**Problem statement**.
Quote the entries below from the line with "Messner *2019-05-05 18:56:27*" through the line with "Messner *2019-05-04 21:55:55*", both ends included, and only those lines.

**Provided data**.
· · ·

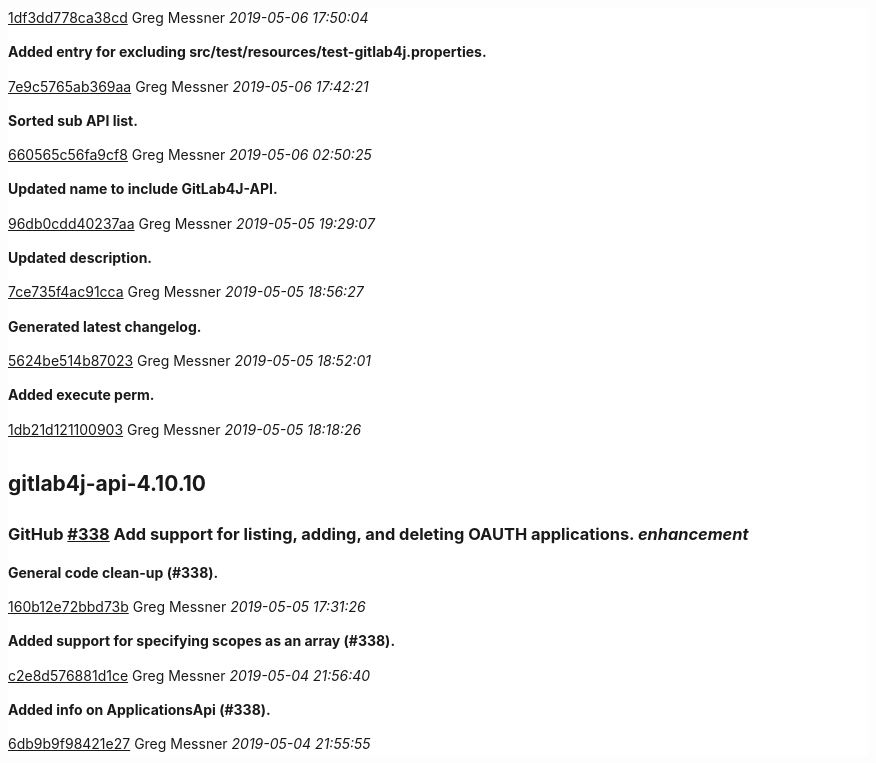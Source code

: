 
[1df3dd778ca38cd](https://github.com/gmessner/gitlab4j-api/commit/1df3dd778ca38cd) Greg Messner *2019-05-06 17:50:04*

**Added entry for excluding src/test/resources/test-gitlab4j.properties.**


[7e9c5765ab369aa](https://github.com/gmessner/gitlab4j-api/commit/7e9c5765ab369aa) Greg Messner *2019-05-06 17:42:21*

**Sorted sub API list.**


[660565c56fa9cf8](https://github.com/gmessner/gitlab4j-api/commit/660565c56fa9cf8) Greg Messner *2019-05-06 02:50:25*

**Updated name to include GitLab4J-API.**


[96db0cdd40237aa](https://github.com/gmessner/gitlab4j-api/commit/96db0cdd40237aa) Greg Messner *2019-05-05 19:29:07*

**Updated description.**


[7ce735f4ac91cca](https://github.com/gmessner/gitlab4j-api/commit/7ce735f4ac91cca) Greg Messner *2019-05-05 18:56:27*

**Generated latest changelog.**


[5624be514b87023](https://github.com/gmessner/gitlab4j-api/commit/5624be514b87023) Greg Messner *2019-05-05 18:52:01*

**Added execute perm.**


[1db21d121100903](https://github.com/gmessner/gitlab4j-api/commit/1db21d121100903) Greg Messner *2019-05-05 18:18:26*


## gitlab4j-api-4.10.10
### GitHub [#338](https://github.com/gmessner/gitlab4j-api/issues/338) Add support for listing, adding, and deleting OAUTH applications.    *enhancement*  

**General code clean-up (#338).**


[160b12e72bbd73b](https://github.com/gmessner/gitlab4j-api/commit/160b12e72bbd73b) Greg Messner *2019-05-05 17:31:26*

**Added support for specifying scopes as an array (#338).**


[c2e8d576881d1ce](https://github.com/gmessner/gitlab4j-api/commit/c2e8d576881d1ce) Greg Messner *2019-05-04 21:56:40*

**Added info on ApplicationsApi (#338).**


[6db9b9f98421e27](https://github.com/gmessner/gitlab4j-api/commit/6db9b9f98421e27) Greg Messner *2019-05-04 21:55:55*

· · ·

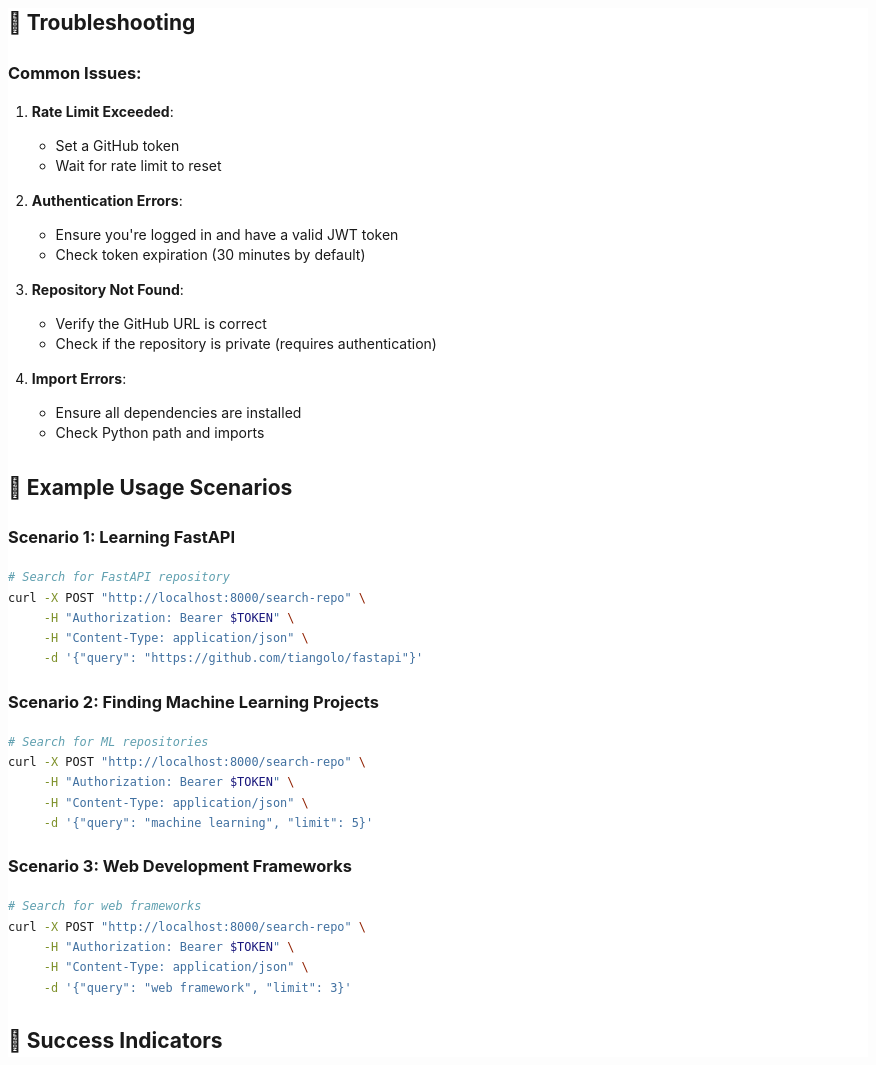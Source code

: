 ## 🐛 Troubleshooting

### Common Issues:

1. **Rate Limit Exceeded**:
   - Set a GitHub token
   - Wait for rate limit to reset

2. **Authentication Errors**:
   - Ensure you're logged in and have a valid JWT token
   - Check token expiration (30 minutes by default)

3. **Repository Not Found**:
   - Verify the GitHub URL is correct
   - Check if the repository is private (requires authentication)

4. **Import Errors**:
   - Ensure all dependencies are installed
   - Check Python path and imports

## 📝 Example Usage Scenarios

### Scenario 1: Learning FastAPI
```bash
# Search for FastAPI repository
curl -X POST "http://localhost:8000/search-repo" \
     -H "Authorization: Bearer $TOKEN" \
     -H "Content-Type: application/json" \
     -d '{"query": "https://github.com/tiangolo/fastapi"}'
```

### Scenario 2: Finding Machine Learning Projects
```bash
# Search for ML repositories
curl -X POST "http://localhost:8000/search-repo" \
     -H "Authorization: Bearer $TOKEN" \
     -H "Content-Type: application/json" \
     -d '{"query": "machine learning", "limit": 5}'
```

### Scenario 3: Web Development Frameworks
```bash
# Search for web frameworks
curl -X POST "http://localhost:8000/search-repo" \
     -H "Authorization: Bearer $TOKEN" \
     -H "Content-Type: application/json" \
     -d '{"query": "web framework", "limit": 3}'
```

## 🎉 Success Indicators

· · ·

**Exercise result**.
[7ce735f4ac91cca](https://github.com/gmessner/gitlab4j-api/commit/7ce735f4ac91cca) Greg Messner *2019-05-05 18:56:27*

**Generated latest changelog.**


[5624be514b87023](https://github.com/gmessner/gitlab4j-api/commit/5624be514b87023) Greg Messner *2019-05-05 18:52:01*

**Added execute perm.**


[1db21d121100903](https://github.com/gmessner/gitlab4j-api/commit/1db21d121100903) Greg Messner *2019-05-05 18:18:26*


## gitlab4j-api-4.10.10
### GitHub [#338](https://github.com/gmessner/gitlab4j-api/issues/338) Add support for listing, adding, and deleting OAUTH applications.    *enhancement*  

**General code clean-up (#338).**


[160b12e72bbd73b](https://github.com/gmessner/gitlab4j-api/commit/160b12e72bbd73b) Greg Messner *2019-05-05 17:31:26*

**Added support for specifying scopes as an array (#338).**


[c2e8d576881d1ce](https://github.com/gmessner/gitlab4j-api/commit/c2e8d576881d1ce) Greg Messner *2019-05-04 21:56:40*

**Added info on ApplicationsApi (#338).**


[6db9b9f98421e27](https://github.com/gmessner/gitlab4j-api/commit/6db9b9f98421e27) Greg Messner *2019-05-04 21:55:55*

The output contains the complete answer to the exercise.